**Your task**:
How many lines in the data that follows contain the word "regionales"? Only that number is needed.
————————
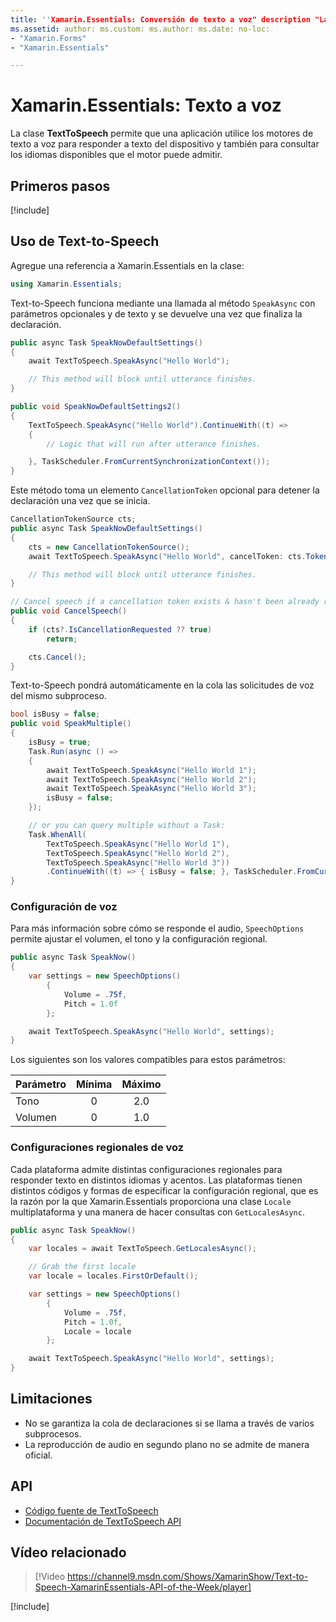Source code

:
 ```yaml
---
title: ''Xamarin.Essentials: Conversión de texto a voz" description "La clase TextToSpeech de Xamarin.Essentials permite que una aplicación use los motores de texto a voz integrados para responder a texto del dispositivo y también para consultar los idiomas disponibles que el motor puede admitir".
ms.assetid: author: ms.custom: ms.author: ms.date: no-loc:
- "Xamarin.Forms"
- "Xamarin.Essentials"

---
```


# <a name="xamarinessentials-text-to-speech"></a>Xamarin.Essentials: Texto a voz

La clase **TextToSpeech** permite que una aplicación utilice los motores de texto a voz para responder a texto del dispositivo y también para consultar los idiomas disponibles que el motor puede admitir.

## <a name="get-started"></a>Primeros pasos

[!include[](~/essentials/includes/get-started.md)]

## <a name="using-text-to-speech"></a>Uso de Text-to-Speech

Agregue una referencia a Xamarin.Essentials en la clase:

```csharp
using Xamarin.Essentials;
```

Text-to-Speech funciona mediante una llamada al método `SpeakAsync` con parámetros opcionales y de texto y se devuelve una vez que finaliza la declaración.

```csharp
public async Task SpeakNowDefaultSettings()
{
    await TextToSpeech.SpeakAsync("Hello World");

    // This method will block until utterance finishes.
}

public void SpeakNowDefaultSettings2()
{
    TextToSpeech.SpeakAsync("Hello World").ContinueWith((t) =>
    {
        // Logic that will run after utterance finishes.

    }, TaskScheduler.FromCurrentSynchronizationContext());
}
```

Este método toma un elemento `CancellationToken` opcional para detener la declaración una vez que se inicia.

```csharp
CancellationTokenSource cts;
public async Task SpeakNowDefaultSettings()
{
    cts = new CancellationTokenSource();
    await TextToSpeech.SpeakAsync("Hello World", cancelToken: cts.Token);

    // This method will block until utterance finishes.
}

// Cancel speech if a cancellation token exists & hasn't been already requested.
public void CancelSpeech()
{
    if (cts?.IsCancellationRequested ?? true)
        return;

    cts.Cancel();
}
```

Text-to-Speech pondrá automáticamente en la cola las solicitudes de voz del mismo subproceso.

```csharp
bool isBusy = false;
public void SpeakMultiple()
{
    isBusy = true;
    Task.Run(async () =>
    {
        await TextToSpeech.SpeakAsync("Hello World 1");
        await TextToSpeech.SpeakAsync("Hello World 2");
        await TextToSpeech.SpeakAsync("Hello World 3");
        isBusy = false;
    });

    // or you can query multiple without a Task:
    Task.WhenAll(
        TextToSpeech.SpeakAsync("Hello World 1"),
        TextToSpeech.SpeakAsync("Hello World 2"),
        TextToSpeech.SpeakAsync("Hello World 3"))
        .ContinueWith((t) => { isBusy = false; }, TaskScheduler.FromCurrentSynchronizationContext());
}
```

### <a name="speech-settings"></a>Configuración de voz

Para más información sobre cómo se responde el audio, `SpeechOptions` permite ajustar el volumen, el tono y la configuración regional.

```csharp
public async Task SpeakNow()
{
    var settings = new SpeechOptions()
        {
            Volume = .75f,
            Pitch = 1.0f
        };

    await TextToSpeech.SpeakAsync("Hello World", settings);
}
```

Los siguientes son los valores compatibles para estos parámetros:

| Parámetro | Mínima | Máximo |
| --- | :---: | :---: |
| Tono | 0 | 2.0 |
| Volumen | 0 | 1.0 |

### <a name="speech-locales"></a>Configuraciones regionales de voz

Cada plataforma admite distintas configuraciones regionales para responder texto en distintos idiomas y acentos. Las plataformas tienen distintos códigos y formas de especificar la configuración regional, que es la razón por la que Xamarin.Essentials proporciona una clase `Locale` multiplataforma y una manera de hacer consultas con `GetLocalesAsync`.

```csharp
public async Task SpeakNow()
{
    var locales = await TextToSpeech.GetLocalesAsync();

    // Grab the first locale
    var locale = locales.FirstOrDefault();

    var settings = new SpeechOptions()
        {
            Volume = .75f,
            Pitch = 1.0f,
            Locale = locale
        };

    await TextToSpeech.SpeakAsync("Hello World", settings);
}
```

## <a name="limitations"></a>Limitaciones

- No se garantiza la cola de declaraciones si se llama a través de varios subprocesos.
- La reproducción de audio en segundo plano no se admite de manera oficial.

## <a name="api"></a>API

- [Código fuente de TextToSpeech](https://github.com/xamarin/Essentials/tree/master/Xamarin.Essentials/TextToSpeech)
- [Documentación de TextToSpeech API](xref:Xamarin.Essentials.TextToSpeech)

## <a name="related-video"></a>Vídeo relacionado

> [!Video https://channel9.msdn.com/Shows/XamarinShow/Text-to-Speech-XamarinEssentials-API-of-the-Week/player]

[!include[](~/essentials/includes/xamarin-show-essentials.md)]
————————
**Your solution**:
2